I'm doing my test stuff with ceedling which is using CMock and Unity for the test stuff. It's very easy to setup. Maybe you want to give it a try (http://www.throwtheswitch.org/ceedling)
Thanks for the pointers. I believe many people will find these useful.
I have heard of those and looked at them. I did not see the merit myself as it is really straight forward in CppUTest to do all the stuff with not much copying of headers etc. In fact I only need to create the mock/test doubles functions only and headers only for very special cases. So my test setup uses all the headers of my actual code and I just put stubs of functions (or actual mock functions) for the doubles. No really time consuming. I haven't researched much myself to these tools, though.
I personally haven't tried other ones. I guess there should not be much different. I know that Unity is very similar, and that's why CppUTest has conversion scripts. The important thing I would like to have is to be able to test double through the linker instead of having to modify sources etc.
I think a big challenge in adopting TDD in embedded systems, is that abstracting hardware, is only going to be achievable for rather simple cases like simulating the contents of a register or a GPIO as demonstrated in your video. Embedded systems keep on getting more sophisticated, so simulating all their functions properly is really hard, or really long. And the requirements keep changing, so a team that does a good job at completing that task, may find themselves with an inoperative set of tests in a surprisingly short time.

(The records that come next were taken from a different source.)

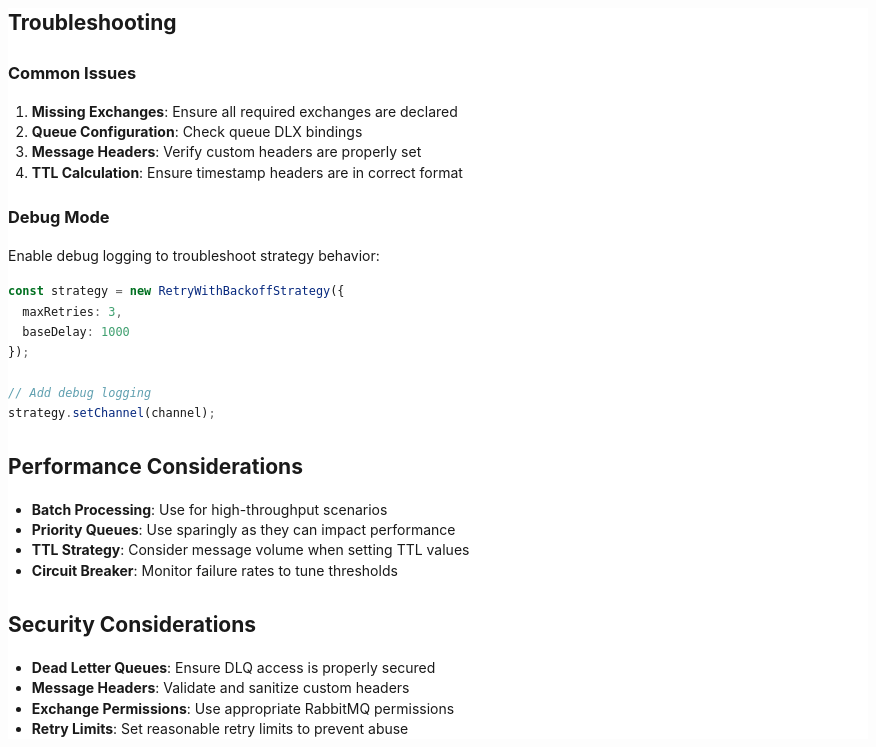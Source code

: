 ## Troubleshooting

### Common Issues

1. **Missing Exchanges**: Ensure all required exchanges are declared
2. **Queue Configuration**: Check queue DLX bindings
3. **Message Headers**: Verify custom headers are properly set
4. **TTL Calculation**: Ensure timestamp headers are in correct format

### Debug Mode

Enable debug logging to troubleshoot strategy behavior:

```typescript
const strategy = new RetryWithBackoffStrategy({
  maxRetries: 3,
  baseDelay: 1000
});

// Add debug logging
strategy.setChannel(channel);
```

## Performance Considerations

- **Batch Processing**: Use for high-throughput scenarios
- **Priority Queues**: Use sparingly as they can impact performance
- **TTL Strategy**: Consider message volume when setting TTL values
- **Circuit Breaker**: Monitor failure rates to tune thresholds

## Security Considerations

- **Dead Letter Queues**: Ensure DLQ access is properly secured
- **Message Headers**: Validate and sanitize custom headers
- **Exchange Permissions**: Use appropriate RabbitMQ permissions
- **Retry Limits**: Set reasonable retry limits to prevent abuse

But still, I do think TDD is applicable in many cases, and should always be considered, for making products that are highly reliable.
In my video I also show part of the more complex queued SPI module that Coldfire has. I also have created USB tests as well and actually I can say USB implementation of the mocks was much simpler than Queued SPI. In a presentation like this it is not possible to show all the parts and the complexity. The reason I found USB easier, is that the hardware engine provides a packetized approach (per USB also principles) that was much easier to replicate. So although theoretically we have more complex hardware, it is not necessarily more difficult to mock. For standard microcontroller applications you use SPI, I2C/TWI, Uarts, Timers, maybe DMA. You can cover lots of these as standard devices. Of course if you change platforms around all the time, yes then you have to re-develop or modify. On the other hand having programmable logic with standard components (or your own components) can keep the longevity of the code easier as the hardware is controlled by you (another approach though). You may also stick with TDD up to the driver level, depends on how confident you are about them. Sometimes of course there is no option.
I would like to see a systematic way of creating mocks that can test the system timing and synchronization of data.
Do you mean actual timing or sequencing? Mocks will allow you sequencing. Timing does not make sense in absolute ways on your PC, your system will differ. If you are concerned about relative timings the method proposed on the top level could work also. Can you provide an example case to help me understand your problem?
My baseline assumption was regarding an embedded system performing real time operations. Would like a more systematic way to prove that we will meet deadlines, and routines will not deadlock etc., and would like to make these proofs before all hardware and software are integrated. We architect our software to meet real time events, but we often don't discover our actual performance until we build all of our code and exercise it with real hardware and real data IO. Meeting real time requirements assumes threads meat deadlines, and of course no deadlocks, etc. occur. We look at our interrupt routines and we make assumptions and make analysis on the time required to service interrupts. We should be able to simulate the system long before it is built.
Welcome to this session. I hope you enjoy it!
Excellent show on the full test spectrum coverage on how to do it all the way through.